L'invitée de La Matinale - Sara Girardi, directrice financière du Centre suisse d'électronique et de microtechnique
L'invitée de La Matinale - Sara Girardi, directrice financière du Centre suisse d'électronique et de microtechnique / La Matinale / 14 min. / le 17 avril 2024
En 2023, la Suisse a confirmé pour la 13ème année consécutive sa position de "nation la plus innovante du monde". Le pays peine pourtant souvent à transformer ses inventions en entreprises à succès. Pour Sara Girardi, directrice financière du Centre suisse d'électronique et de Microtechnique (CSEM), le problème est avant tout "culturel".

Fondé en 1984 à Neuchâtel, le CSEM est un centre technologique, mais aussi une organisation à but non lucratif qui a pour but "de favoriser la compétitivité à travers l'innovation et le développement de technologies haut de gamme". En d'autres termes, il est une sorte d'incubateur de start-up, pour lesquelles il offre plusieurs services, allant d'une partie du financement, à des tâches administratives ou encore techniques.
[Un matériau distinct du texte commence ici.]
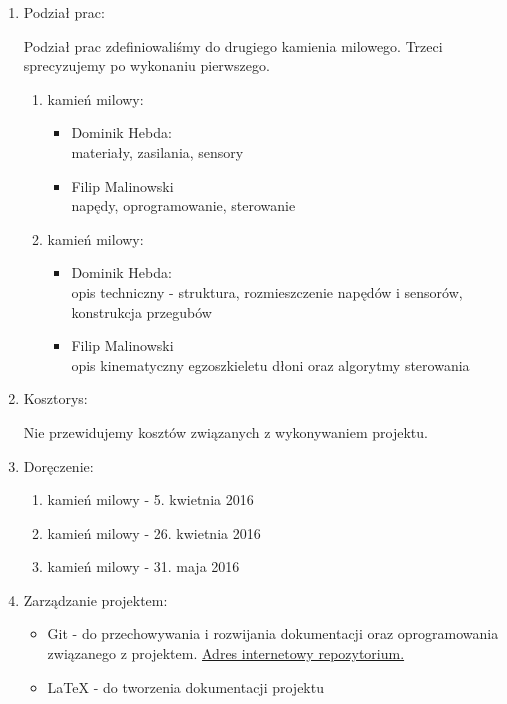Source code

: \documentclass[a4paper]{article}
\begin{document}
\begin{enumerate}
\newpage

\item Podział prac:

Podział prac zdefiniowaliśmy do drugiego kamienia milowego. Trzeci sprecyzujemy po wykonaniu pierwszego.
\begin{enumerate}[I]
\item kamień milowy:
\begin{itemize}
\item Dominik Hebda: \\
materiały, zasilania, sensory
\item Filip Malinowski \\
napędy, oprogramowanie, sterowanie
\end{itemize}
\item kamień milowy:
\begin{itemize}
\item Dominik Hebda: \\
opis techniczny - struktura, rozmieszczenie napędów i sensorów, konstrukcja przegubów
\item Filip Malinowski \\
opis kinematyczny egzoszkieletu dłoni oraz algorytmy sterowania
\end{itemize}
\end{enumerate}

\item Kosztorys:

Nie przewidujemy kosztów związanych z wykonywaniem projektu.

\item Doręczenie:
\begin{enumerate}[I]
\item kamień milowy - 5. kwietnia 2016
\item kamień milowy - 26. kwietnia 2016
\item kamień milowy - 31. maja 2016
\end{enumerate}

\item Zarządzanie projektem:
\begin{itemize}
\item Git - do przechowywania i rozwijania dokumentacji oraz oprogramowania związanego z projektem.
\href{https://github.com/hizonglol/roboty_mobilne-2016}{Adres internetowy repozytorium.}
\item LaTeX - do tworzenia dokumentacji projektu
\end{itemize}
\end{enumerate}
\end{document}
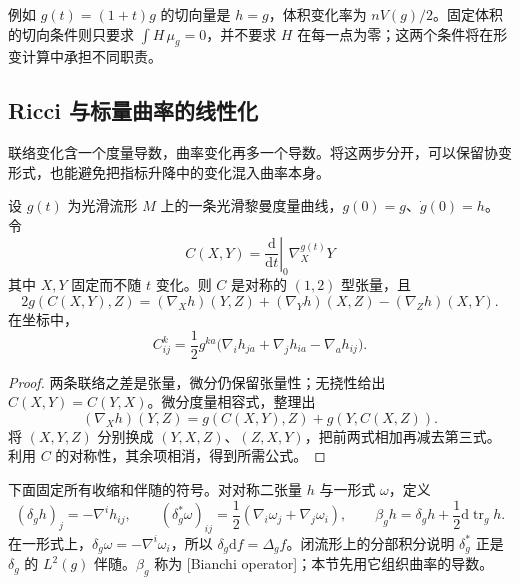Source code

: 例如 \(g(t)=(1+t)g\) 的切向量是 \(h=g\)，体积变化率为 \(nV(g)/2\)。固定体积的切向条件则只要求 \(\int H\,\mu_g=0\)，并不要求 \(H\) 在每一点为零；这两个条件将在形变计算中承担不同职责。

\subsection{Ricci 与标量曲率的线性化}
\label{g3:subsec:2501:02}
联络变化含一个度量导数，曲率变化再多一个导数。将这两步分开，可以保留协变形式，也能避免把指标升降中的变化混入曲率本身。

\begin{lemma}\label{g3:lem:levi-civita-variation}
	设 \(g(t)\) 为光滑流形 \(M\) 上的一条光滑黎曼度量曲线，\(g(0)=g\)、\(\dot g(0)=h\)。令
	\[
		C(X,Y)=\left.\frac{\mathrm d}{\mathrm dt}\right|_0\nabla^{g(t)}_XY
	\]
	其中 \(X,Y\) 固定而不随 \(t\) 变化。则 \(C\) 是对称的 \((1,2)\) 型张量，且
	\begin{equation}\label{g3:eq:connection-variation}
		2g(C(X,Y),Z)=(\nabla_Xh)(Y,Z)+(\nabla_Yh)(X,Z)-(\nabla_Zh)(X,Y).
	\end{equation}
	在坐标中，
	\[
		C^k_{ij}=\frac12g^{ka}\bigl(\nabla_i h_{ja}+\nabla_j h_{ia}-\nabla_a h_{ij}\bigr).
	\]
\end{lemma}
\begin{proof}
	两条联络之差是张量，微分仍保留张量性；无挠性给出 \(C(X,Y)=C(Y,X)\)。微分度量相容式，整理出
	\[
		(\nabla_Xh)(Y,Z)=g(C(X,Y),Z)+g(Y,C(X,Z)).
	\]
	将 \((X,Y,Z)\) 分别换成 \((Y,X,Z)\)、\((Z,X,Y)\)，把前两式相加再减去第三式。利用 \(C\) 的对称性，其余项相消，得到所需公式。
\end{proof}

下面固定所有收缩和伴随的符号。对对称二张量 \(h\) 与一形式 \(\omega\)，定义
\begin{equation}\label{g3:eq:divergence-bianchi-conventions}
	(\delta_g h)_j=-\nabla^i h_{ij},\qquad
	(\delta_g^*\omega)_{ij}=\frac12(\nabla_i\omega_j+\nabla_j\omega_i),\qquad
	\beta_g h=\delta_g h+\frac12\mathrm d\operatorname{tr}_g h.
\end{equation}
在一形式上，\(\delta_g\omega=-\nabla^i\omega_i\)，所以 \(\delta_g\mathrm df=\Delta_g f\)。闭流形上的分部积分说明 \(\delta_g^*\) 正是 \(\delta_g\) 的 \(L^2(g)\) 伴随。\(\beta_g\) 称为 [Bianchi operator]；本节先用它组织曲率的导数。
Invitée de La Matinale mercredi, sa directrice financière Sara Girardi bénéficie donc d'une position idéale pour savoir où en est l'innovation en Suisse.

"Un manque de moyens"

"La Suisse est une 'start-up nation'. Si on regarde les statistiques, aujourd'hui, nous avons à peu près 300 start-up qui se créent chaque année, alors qu'on en comptait une dizaine par an en 2000 (...) il y a aussi beaucoup d'organismes, pas uniquement le CSEM, qui les soutiennent", explique-t-elle.

"Globalement, la Suisse investit beaucoup dans tout ce qui est formation, ce qui est la base de nos technologies", ajoute-t-elle.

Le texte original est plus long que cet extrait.